L’invasione dell’Iraq da parte delle truppe americane risale al precedente mese di marzo, sull’onda di quella guerra al terrorismo islamico che George W.Bush aveva scatenato in risposta all’attacco dell’11 settembre 2001. Sull’Iraq di Saddam pesa l’accusa di detenere “armi di distruzione di massa”: il dittatore lo ha continuato a escludere fino alla fine, e l’accusa si rivelerà infondata, strumentale per giustificare l’attacco degli Usa di Bush al Paese mediorientale.

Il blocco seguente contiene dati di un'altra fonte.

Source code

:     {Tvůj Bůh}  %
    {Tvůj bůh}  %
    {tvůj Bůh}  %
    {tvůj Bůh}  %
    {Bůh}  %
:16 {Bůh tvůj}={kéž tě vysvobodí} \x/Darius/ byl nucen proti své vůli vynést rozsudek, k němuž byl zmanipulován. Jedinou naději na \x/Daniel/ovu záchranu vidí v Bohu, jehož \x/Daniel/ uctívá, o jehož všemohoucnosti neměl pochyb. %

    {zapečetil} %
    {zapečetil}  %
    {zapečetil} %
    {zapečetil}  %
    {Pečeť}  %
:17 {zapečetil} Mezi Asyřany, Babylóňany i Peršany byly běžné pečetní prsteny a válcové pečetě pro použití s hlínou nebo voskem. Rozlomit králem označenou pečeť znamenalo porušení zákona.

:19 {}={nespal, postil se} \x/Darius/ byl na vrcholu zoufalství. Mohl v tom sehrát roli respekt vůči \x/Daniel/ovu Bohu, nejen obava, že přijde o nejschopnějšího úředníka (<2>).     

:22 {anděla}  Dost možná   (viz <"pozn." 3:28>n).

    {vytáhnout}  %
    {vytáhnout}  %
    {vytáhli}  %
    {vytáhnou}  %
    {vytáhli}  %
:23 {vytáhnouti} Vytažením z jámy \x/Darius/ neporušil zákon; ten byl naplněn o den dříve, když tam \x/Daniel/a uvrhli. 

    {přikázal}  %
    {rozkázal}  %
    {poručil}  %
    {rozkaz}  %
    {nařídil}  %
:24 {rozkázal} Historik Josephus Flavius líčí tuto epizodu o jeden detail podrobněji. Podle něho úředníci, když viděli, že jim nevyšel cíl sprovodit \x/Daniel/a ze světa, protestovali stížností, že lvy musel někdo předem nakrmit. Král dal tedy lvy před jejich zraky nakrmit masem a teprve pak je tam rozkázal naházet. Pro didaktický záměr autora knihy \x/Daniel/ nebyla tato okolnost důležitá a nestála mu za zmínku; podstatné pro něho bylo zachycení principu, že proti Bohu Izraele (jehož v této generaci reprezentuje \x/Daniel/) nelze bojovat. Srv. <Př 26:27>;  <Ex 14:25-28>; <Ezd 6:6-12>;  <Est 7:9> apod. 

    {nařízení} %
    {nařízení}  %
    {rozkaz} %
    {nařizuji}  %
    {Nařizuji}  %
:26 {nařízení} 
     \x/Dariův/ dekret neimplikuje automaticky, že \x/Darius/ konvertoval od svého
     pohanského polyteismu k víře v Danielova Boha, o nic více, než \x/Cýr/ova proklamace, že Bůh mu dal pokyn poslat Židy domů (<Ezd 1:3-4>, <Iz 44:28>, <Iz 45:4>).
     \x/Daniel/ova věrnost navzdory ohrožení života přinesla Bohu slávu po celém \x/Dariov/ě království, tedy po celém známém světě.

Le statue di Saddam, che ha guidato l’Iraq con pugno di ferro e coltivando il culto della personalità per quasi 24 anni, sono già state abbattute in tutto il Paese quando i soldati americani lo trovano nascosto in un angusto rifugio sotterraneo scavato sotto una trincea nel villaggio di Al Dawr, sulla sponda del Tigri nella zona di Tikrit, a nord di Baghdad: la sua città natale e ultima roccaforte dei suoi sostenitori. In cattive condizioni igieniche, quando viene trovato Saddam dimostra più dei suoi 66 anni.

Veste una lunga tunica chiara e una vecchia giacca blu, con una sciarpa al collo. I capelli, ancora neri, sono lunghi fino alle spalle, e la barba grigia incolta. L’ex leader sanguinario e senza scrupoli non prova nemmeno a usare le armi che chi lo ha nascosto nel cunicolo gli ha lasciato, ma anzi supplica i militari Usa di “non sparare”. Dopo la cattura, avvenuta dunque senza spargimento di sangue, passerà più di tre anni in carcere, prima di essere condannato a morte per crimini contro l’umanità in un processo e quindi impiccato, il 30 dicembre del 2006.

L’allora primo ministro Nuri al-Maliki firmò la sua sentenza di morte. Inizialmente sepolto a Tikrit, per evitare che il luogo divenisse meta di pellegrinaggi fu successivamente spostato altrove; la figlia in diverse occasione ha auspicato il “ritorno in Iraq” delle spoglie del padre, ma tre anni fa, secondo l’allora premier Mustafa Al-Kadhimi, i resti furono portati nella zona verde di Baghdad, proprio dove si trovano gli uffici del governo.